When Juan finds out that Okwe (Chiwetel Ejiofor), a night desk attendant at his hotel, used to be a surgeon in his home country before the UK, he pressures Okwe to perform the surgeries for his organ dealing. Okwe eventually agrees in order to help a hotel maid he’s become close to attain papers that would permit her passage to the United States.
The audience really feels just how extensively immigrants, and illegal immigrants in particular, are subject to being exploited by a system and members of society who don’t see them as anything more than numbers on a sheet. This, incidentally, is probably the most critically-loved entry on the list, just going by the talent involved.
Repo! The Genetic Opera
Don’t argue with me that it’s not theft just because Anthony Stewart Head’s Repo Man is collecting on what are essentially derelict mortgages on things like spines, intestines, lungs and livers.
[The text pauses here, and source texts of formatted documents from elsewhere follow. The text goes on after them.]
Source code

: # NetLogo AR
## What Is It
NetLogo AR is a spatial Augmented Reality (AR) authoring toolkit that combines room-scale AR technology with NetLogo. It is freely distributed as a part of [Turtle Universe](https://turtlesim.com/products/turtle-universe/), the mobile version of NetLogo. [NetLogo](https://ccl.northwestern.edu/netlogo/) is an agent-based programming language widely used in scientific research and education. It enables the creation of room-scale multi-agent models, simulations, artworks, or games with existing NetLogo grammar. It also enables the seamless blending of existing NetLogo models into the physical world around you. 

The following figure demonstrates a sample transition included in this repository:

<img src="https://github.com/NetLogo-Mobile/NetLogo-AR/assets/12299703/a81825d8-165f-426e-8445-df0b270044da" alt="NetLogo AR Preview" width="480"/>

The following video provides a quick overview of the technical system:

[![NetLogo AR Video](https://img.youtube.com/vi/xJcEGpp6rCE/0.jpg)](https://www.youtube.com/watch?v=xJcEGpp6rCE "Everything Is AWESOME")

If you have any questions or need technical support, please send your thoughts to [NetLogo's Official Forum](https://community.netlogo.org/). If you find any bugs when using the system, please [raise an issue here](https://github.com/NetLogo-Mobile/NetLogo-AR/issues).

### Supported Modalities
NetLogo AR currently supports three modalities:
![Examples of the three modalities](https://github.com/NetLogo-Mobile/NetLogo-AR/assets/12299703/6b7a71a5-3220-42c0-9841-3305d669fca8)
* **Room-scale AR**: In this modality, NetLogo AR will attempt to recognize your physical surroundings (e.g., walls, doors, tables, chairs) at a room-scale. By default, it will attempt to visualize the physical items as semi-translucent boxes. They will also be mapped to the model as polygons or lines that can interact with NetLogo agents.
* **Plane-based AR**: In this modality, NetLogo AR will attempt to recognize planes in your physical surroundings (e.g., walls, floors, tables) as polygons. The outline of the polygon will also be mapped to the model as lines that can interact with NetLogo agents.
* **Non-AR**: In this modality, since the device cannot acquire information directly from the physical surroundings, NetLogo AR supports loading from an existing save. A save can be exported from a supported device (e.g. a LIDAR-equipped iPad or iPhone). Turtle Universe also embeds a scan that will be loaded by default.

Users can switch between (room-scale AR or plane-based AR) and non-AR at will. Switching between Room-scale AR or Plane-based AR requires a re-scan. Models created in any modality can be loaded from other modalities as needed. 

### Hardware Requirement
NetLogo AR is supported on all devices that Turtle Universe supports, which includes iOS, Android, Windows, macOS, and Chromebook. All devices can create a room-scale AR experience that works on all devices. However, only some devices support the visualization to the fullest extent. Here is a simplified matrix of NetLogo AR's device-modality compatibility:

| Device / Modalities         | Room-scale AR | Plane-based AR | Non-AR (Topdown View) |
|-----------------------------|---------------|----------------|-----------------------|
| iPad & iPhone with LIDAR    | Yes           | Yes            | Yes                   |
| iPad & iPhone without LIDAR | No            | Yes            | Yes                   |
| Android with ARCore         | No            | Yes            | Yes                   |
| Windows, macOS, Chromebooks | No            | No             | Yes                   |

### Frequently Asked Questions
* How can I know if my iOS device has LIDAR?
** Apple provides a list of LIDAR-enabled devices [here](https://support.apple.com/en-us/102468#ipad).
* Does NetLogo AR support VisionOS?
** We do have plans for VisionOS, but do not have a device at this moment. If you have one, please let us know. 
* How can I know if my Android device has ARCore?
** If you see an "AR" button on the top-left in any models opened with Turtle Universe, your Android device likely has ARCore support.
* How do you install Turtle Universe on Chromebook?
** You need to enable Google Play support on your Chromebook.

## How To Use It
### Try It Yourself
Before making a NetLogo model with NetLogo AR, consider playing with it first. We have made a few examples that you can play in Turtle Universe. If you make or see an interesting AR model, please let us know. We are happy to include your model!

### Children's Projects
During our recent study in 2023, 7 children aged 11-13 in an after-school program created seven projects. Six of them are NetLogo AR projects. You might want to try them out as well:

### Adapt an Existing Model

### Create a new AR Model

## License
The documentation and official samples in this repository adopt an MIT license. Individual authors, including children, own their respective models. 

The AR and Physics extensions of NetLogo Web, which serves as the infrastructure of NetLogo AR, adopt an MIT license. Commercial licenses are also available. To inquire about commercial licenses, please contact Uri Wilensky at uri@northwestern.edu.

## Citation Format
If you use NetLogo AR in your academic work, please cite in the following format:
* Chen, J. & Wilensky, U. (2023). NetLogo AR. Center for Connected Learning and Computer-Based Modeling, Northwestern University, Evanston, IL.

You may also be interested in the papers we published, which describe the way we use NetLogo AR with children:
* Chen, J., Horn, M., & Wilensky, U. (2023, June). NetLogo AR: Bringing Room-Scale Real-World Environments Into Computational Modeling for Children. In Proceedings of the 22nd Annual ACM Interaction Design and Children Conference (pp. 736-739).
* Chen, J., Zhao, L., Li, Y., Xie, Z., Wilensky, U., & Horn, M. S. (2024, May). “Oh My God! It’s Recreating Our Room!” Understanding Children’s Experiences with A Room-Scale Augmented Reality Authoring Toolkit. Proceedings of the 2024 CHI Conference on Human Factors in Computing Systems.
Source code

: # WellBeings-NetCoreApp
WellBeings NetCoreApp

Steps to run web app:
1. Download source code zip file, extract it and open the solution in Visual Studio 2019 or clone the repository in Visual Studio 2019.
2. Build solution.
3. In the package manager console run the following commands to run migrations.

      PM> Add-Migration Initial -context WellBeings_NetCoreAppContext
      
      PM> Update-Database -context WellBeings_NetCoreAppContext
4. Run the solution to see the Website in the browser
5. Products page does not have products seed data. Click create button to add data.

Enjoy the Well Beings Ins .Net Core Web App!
The debtors/patients are very much dead by the time the Repo Man’s finished his grisly, grand guignol-style work.
The music is catchy, if a little simplistic for a musical (it’s literally an opera, as everyone is prone to bouts of held notes and overtures), and, you’ll probably be very surprised but…Paris Hilton is in this, and not only is she in on the joke of her own casting, but is actually kind of good here. One of the high points, in fact, is a song directly involving her character, called “Zydrate Anatomy”.
As all the best operas are wont to do, none of what’s onscreen ends well for damn near anyone, of course. It’s got a very goth vibe, a sense of fun and a theatricality that doesn’t leave it feeling as small as some other stage-to-screen adaptations have come off as. And the gore is wonderful. Which makes sense, as it’s from one of the minds behind (some of) the Saw franchise’s entries, Darren Lynn Bousman.
Turistas
The odd well-intentioned villain is found here in this thriller from 2006, where a cadre of organ-thieving Brazilian locals scrounge “resources” for transplants to the poor in Rio de Janeiro. This is done as a kind of karmic payback for centuries of outsiders razing the country of its people and environmental resources (real resources, not like, Brazilian organs). The cast is full of pretty people who can act scared very well, including Josh Duhamel and Olivia Wilde. Overall, though, the film isn’t that great. But if you’re looking for a Hostel look-alike, and just want to see attractive college-aged people having their naivete robbed of them at knife-point, you could do far worse than Turistas. At least this movie tries to say something besides, “Americans should watch their backs outside their home country.” It just doesn’t say it very well. The gore isn't terrible, either.
I won’t get all “very special episode” on you here. But, part of the reason I’m becoming a donor is because the wait list for a kidney is on average, over two years long. Not many people can wait that long for a kidney, and the wait list for a lung or liver can be just as long, if not longer. This wait is so long because living donor rates have dropped sharply in the last ten to fifteen years. I’ve been registered through the Department of Motor Vehicles in my state—it’s just a check box when I renew my license. Please consider being a donor, and register here: organdonor.gov.
You’ll get to tell people you saved someone’s life, and that’s pretty badass, no matter how you slice it.